--- Given data Enclosed Below ---
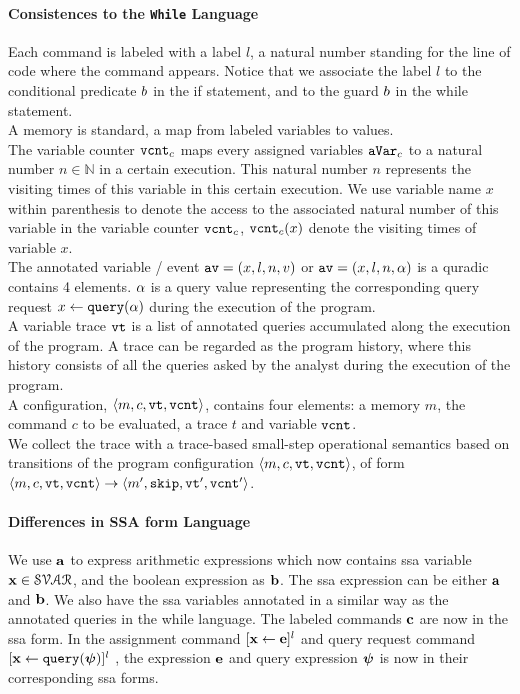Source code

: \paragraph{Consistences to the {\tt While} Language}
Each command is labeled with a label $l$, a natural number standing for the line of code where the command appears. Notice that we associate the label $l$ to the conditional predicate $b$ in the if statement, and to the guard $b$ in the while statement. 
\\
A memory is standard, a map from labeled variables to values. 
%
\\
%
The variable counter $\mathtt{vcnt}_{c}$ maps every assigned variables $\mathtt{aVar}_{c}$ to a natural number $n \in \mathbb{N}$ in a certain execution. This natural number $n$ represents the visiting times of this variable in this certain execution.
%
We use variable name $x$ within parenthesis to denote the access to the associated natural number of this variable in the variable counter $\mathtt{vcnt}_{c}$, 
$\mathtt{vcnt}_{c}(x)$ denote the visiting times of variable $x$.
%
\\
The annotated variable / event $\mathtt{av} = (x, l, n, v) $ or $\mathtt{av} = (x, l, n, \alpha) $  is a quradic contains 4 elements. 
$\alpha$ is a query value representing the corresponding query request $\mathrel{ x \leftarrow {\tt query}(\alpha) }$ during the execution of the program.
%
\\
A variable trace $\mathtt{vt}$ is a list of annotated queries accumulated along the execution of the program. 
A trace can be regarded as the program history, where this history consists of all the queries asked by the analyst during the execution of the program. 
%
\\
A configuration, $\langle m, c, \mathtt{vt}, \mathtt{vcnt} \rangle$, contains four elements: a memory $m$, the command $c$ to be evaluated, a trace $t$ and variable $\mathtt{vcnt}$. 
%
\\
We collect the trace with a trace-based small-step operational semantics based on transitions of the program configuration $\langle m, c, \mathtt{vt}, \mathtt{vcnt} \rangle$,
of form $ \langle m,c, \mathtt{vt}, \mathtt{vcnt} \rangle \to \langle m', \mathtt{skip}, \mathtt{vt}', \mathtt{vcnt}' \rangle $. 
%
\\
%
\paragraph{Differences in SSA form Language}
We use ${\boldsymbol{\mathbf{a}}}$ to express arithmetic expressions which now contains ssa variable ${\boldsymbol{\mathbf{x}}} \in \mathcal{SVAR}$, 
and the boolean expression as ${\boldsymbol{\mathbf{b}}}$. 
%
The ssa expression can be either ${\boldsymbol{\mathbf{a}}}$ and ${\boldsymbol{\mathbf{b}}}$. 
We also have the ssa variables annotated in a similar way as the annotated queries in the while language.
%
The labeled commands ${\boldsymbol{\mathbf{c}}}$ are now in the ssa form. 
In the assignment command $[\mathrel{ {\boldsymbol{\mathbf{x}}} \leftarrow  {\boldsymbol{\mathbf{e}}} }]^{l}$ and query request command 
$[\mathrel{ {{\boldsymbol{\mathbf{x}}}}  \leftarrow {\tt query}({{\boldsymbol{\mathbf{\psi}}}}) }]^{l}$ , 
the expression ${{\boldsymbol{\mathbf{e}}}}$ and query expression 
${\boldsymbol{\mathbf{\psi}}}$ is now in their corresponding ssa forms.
--- End of Enclosed Given data ---
* _Task directions_:
Wherever the word "times" appears in a line of the data, copy that line.

* _Answer to the exercise_:
The variable counter $\mathtt{vcnt}_{c}$ maps every assigned variables $\mathtt{aVar}_{c}$ to a natural number $n \in \mathbb{N}$ in a certain execution. This natural number $n$ represents the visiting times of this variable in this certain execution.
$\mathtt{vcnt}_{c}(x)$ denote the visiting times of variable $x$.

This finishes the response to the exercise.